Supplied data section start

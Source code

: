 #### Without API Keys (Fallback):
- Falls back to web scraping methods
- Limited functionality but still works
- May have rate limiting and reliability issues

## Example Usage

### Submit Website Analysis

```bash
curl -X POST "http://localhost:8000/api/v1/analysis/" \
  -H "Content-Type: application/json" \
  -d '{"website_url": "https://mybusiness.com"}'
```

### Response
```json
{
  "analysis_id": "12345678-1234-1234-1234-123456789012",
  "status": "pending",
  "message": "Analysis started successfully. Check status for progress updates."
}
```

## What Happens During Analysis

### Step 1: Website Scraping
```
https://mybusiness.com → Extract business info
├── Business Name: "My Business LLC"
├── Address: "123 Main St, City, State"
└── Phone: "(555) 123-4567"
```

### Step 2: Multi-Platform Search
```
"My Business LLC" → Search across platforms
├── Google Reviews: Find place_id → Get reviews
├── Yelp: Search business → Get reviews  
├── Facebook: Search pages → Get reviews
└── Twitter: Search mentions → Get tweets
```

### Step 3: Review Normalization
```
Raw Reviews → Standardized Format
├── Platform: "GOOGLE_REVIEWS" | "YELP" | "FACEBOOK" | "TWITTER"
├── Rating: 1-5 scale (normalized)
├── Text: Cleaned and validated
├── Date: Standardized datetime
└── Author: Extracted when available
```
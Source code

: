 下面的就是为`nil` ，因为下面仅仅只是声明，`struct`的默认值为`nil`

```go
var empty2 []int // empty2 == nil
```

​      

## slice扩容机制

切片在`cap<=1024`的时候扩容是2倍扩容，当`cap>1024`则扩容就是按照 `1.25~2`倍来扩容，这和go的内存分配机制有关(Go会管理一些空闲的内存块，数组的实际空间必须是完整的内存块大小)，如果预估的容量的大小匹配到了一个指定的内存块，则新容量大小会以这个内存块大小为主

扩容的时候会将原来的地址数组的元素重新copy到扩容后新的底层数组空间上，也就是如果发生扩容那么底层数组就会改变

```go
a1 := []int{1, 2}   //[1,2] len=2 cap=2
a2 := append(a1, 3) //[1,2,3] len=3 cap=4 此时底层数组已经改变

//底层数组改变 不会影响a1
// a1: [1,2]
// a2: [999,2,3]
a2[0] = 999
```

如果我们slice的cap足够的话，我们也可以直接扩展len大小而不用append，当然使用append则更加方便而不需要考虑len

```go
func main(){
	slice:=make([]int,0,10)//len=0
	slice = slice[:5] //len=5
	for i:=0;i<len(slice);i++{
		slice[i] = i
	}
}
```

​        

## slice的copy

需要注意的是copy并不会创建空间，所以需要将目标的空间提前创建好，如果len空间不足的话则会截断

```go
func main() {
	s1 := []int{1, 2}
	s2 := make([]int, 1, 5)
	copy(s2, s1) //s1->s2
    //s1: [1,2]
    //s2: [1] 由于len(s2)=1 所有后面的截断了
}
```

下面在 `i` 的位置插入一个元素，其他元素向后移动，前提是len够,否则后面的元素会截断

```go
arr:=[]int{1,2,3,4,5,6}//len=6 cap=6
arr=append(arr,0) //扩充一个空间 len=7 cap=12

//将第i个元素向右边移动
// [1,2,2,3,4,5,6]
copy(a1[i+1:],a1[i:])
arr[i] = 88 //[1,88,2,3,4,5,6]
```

Supplied data section end

→ Work request: Please tally the lines of the data in which the string "mybusiness" appears and write only the total.

→ Expected answer: 2